Characteristics and Factors Associated With the Clinical Forms of Lipoatrophy During Highly Active Antiretroviral Therapy in Ouagadougou, Burkina Faso

Oumar Guira, MD; Hervé Tiéno, MD; Bertille Yaméogo, MD; Arnaud Eric Diendéré, MD; Nina Korsaga, MD; Yempabou Sagna, MD; Lassané Zoungrana, MD; Ismael Diallo, MD; René Traoré, MD; Joseph Youssouf Drabo, MD


J Int Assoc Provid AIDS Care. 2014;13(2):184-187. 

In This Article


Lipoatrophy was reported in 32.3% patients and the isolated form predominated. Lesions usually occured on the face. The factors associated with different phenotypes of lipoatrophy sometimes differed from those reported in other studies.

Unlike the data reporting the frequency of isolated lipohypertrophy[7] or mixed syndrome[8–11] during HAART, isolated lipoatrophy was reported as the most frequent anomaly in fat distribution in our patients. Precision concerning the clinical forms of lipoatrophy is often limited. Some studies reported a lower frequency of lipoatrophy: 9.8% in Rwanda,[8] 13% in France,[9] and 21% in Spain,[11] while the mixed syndrome was were frequent: 19% in Rwanda,[8] 27% in France,[9] and 24% in Spain.[11] Similar to our study, a Korean study[2] reported a frequency of isolated lipoatrophy of 24.3%.[2] The incidence of lipoatrophy in studies may be influenced by the variability of diagnosis criteria. Contrary to studies using specific criteria based on anthropometric[8,11] imaging or absorptiometry[7] assessment, we performed an inspection diagnosis which is likely to underestimate the frequency of anomalies in fat distribution. Compared to our findings, the reduced frequency of isolated lipoatrophy in some European cohorts could be related to the less frequent use of stavudine[9,11] as well as their short exposure to HAART;[9] this last condition supports why in Rwanda, despite the most frequent use of stavudine, isolated lipoatrophy was less frequent.[8] Similarly, the propensity to use protease inhibitors (PIs) justifies a greater frequency of mixed forms in European cohorts. In the French study, only patients receiving regimens containing PIs were included.[9]

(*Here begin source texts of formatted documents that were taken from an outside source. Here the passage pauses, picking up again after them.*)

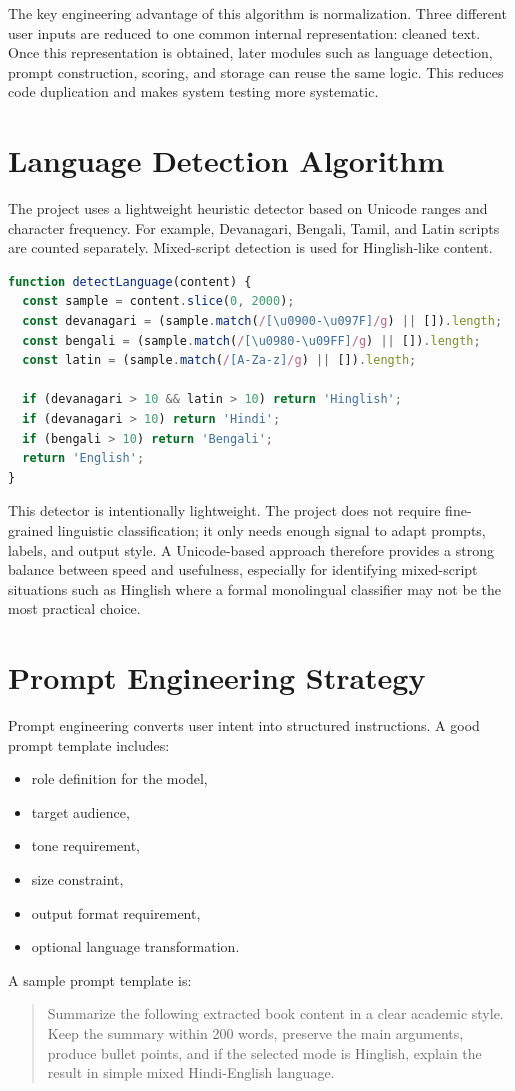 \documentclass[12pt, a4paper]{report}
\begin{document}
The key engineering advantage of this algorithm is normalization. Three different user inputs are reduced to one common internal representation: cleaned text. Once this representation is obtained, later modules such as language detection, prompt construction, scoring, and storage can reuse the same logic. This reduces code duplication and makes system testing more systematic.

\section{Language Detection Algorithm}
The project uses a lightweight heuristic detector based on Unicode ranges and character frequency. For example, Devanagari, Bengali, Tamil, and Latin scripts are counted separately. Mixed-script detection is used for Hinglish-like content.

\begin{lstlisting}[language=JavaScript,caption={Simplified Unicode-Based Language Detection Logic}]
function detectLanguage(content) {
  const sample = content.slice(0, 2000);
  const devanagari = (sample.match(/[\u0900-\u097F]/g) || []).length;
  const bengali = (sample.match(/[\u0980-\u09FF]/g) || []).length;
  const latin = (sample.match(/[A-Za-z]/g) || []).length;

  if (devanagari > 10 && latin > 10) return 'Hinglish';
  if (devanagari > 10) return 'Hindi';
  if (bengali > 10) return 'Bengali';
  return 'English';
}
\end{lstlisting}

This detector is intentionally lightweight. The project does not require fine-grained linguistic classification; it only needs enough signal to adapt prompts, labels, and output style. A Unicode-based approach therefore provides a strong balance between speed and usefulness, especially for identifying mixed-script situations such as Hinglish where a formal monolingual classifier may not be the most practical choice.

\section{Prompt Engineering Strategy}
Prompt engineering converts user intent into structured instructions. A good prompt template includes:
\begin{itemize}
  \item role definition for the model,
  \item target audience,
  \item tone requirement,
  \item size constraint,
  \item output format requirement,
  \item optional language transformation.
\end{itemize}
A sample prompt template is:
\begin{quote}
  Summarize the following extracted book content in a clear academic style. Keep the summary within 200 words, preserve the main arguments, produce bullet points, and if the selected mode is Hinglish, explain the result in simple mixed Hindi-English language.
\end{quote}
\end{document}

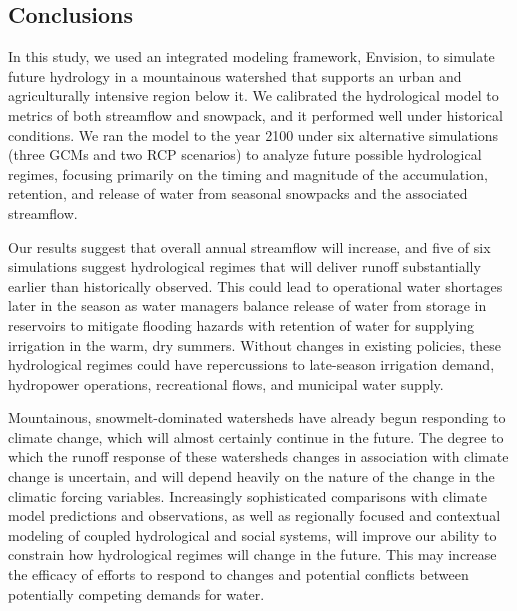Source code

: \documentclass[water,article,submit,moreauthors,pdftex,10pt,a4paper]{mdpi}
\theoremstyle{mdpi}
\newcounter{ex}
\newcounter{re}
\theoremstyle{mdpidefinition}
\begin{document}
\subsection{Conclusions}

In this study, we used an integrated modeling framework, Envision, to simulate future hydrology in a mountainous watershed that supports an urban and agriculturally intensive region below it. We calibrated the hydrological model to metrics of both streamflow and snowpack, and it performed well under historical conditions. We ran the model to the year 2100 under six alternative simulations (three GCMs and two RCP scenarios) to analyze future possible hydrological regimes, focusing primarily on the timing and magnitude of the accumulation, retention, and release of water from seasonal snowpacks and the associated streamflow. 

Our results suggest that overall annual streamflow will increase, and five of six simulations suggest hydrological regimes that will deliver runoff substantially earlier than historically observed. This could lead to operational water shortages later in the season as water managers balance release of water from storage in reservoirs to mitigate flooding hazards with retention of water for supplying irrigation in the warm, dry summers. Without changes in existing policies, these hydrological regimes could have repercussions to late-season irrigation demand, hydropower operations, recreational flows, and municipal water supply. 

Mountainous, snowmelt-dominated watersheds have already begun responding to climate change, which will almost certainly continue in the future. The degree to which the runoff response of these watersheds changes in association with climate change is uncertain, and will depend heavily on the nature of the change in the climatic forcing variables. Increasingly sophisticated comparisons with climate model predictions and observations, as well as regionally focused and contextual modeling of coupled hydrological and social systems, will improve our ability to constrain how hydrological regimes will change in the future. This may increase the efficacy of efforts to respond to changes and potential conflicts between potentially competing demands for water.

\end{document}
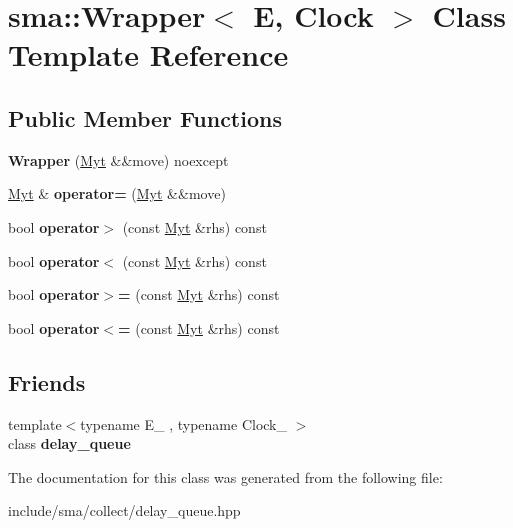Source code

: \hypertarget{classsma_1_1Wrapper}{\section{sma\-:\-:Wrapper$<$ E, Clock $>$ Class Template Reference}
\label{classsma_1_1Wrapper}
}
\subsection*{Public Member Functions}
\begin{DoxyCompactItemize}
\item 
\hypertarget{classsma_1_1Wrapper_abead9d062ccc8208999f6d2d64d1b12f}{{\bfseries Wrapper} (\hyperlink{classsma_1_1Wrapper}{Myt} \&\&move) noexcept}\label{classsma_1_1Wrapper_abead9d062ccc8208999f6d2d64d1b12f}

\item 
\hypertarget{classsma_1_1Wrapper_aee56f944c28e446cfb2b4948580f1eb0}{\hyperlink{classsma_1_1Wrapper}{Myt} \& {\bfseries operator=} (\hyperlink{classsma_1_1Wrapper}{Myt} \&\&move)}\label{classsma_1_1Wrapper_aee56f944c28e446cfb2b4948580f1eb0}

\item 
\hypertarget{classsma_1_1Wrapper_abc66d82394fdb34d5607891256f05358}{bool {\bfseries operator$>$} (const \hyperlink{classsma_1_1Wrapper}{Myt} \&rhs) const }\label{classsma_1_1Wrapper_abc66d82394fdb34d5607891256f05358}

\item 
\hypertarget{classsma_1_1Wrapper_a21a56a5db0eadf4f6ba75b40e8cd29b6}{bool {\bfseries operator$<$} (const \hyperlink{classsma_1_1Wrapper}{Myt} \&rhs) const }\label{classsma_1_1Wrapper_a21a56a5db0eadf4f6ba75b40e8cd29b6}

\item 
\hypertarget{classsma_1_1Wrapper_a4d577de4778cf3ff7ee8ccce901da9b3}{bool {\bfseries operator$>$=} (const \hyperlink{classsma_1_1Wrapper}{Myt} \&rhs) const }\label{classsma_1_1Wrapper_a4d577de4778cf3ff7ee8ccce901da9b3}

\item 
\hypertarget{classsma_1_1Wrapper_aae435be21961e534a35b2f9f4ece96c1}{bool {\bfseries operator$<$=} (const \hyperlink{classsma_1_1Wrapper}{Myt} \&rhs) const }\label{classsma_1_1Wrapper_aae435be21961e534a35b2f9f4ece96c1}

\end{DoxyCompactItemize}
\subsection*{Friends}
\begin{DoxyCompactItemize}
\item 
\hypertarget{classsma_1_1Wrapper_afe40b1848cdad9414ac7e38413f12af7}{{\footnotesize template$<$typename E\-\_\- , typename Clock\-\_\- $>$ }\\class {\bfseries delay\-\_\-queue}}\label{classsma_1_1Wrapper_afe40b1848cdad9414ac7e38413f12af7}

\end{DoxyCompactItemize}


The documentation for this class was generated from the following file\-:\begin{DoxyCompactItemize}
\item 
include/sma/collect/delay\-\_\-queue.\-hpp\end{DoxyCompactItemize}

Factors associated with lipoatrophy are sometimes different in the literature. Most studies agree that d4T is an important factor associated with lipoatrophy;[2,6,9,11–13] despite its less frequent use (35.7%), the prevalence of lipoatrophy was higher in our cohort than the Rwanda and South Africa cohorts who were using more than 90% of HAART regimens containing d4T. This finding may be partly explained by further exposure of our patients to the regimen. This condition is often associated with the occurrence of lipoatrophy[2,6,12] and justifies the opinion to reconsider further continuation of d4T after 12 months of use. Moreover, in contrast to our finding concerning the higher frequency of mixed syndrome during the use of d4T, a French study reported an association with isolated lipoatrophy.[11] The role of PIs in the occurrence of lipoatrophy is not univocal: the French study reported an association of saquinavir (SQV) with lipoatrophy or mixed syndrome; while in our survey, lopinavir boosted with ritonavir (LPV/r) was associated with mixed syndrome. Our finding could be explained because LPV/r was the single PI used in our cohort.[11]

Demographic, anthropometric, and behavioral factors associated with lipoatrophy are also variously reported. Similar to a Canadian study,[4] we found an association between female sex and mixed syndrome. Age greater than 42 years was also an associated factor. The trend to central adiposity with aging, a phenomenon more pronounced in women consecutive to hormonal influence, may promote such a phenotype.[14] Smoking and practice of physical activity were other factors associated with mixed syndrome. On the other hand, male sex and not being overweight were associated with isolated lipoatrophy as reported in Canadian[4] and Danish surveys.[12] The inverse relationship between fat tissue size and earlier visibility of lipoatrophy makes the observation of lipoatrophy phenotype easier in these conditions.[11] A Japanese study found an inverse relationship between fat tissue size and aging in men.[14] However, an association between female sex and lipoatrophy was found by other authors.[2,9]

The frequency of facial lipoatrophy is consistent with most data, probably due to the reduced thickness of the fatty tissue on the face. Unfortunately, facial lipoatrophy contributes more to stigma because it is not concealable. To this end, strategies for facial fillers are recommended. These methods are unavailable in developing countries. However, according to the Antiprotéases Cohorte study, facial lipoatrophy takes second position next to the lower limbs, after 2 years of follow-up.[10]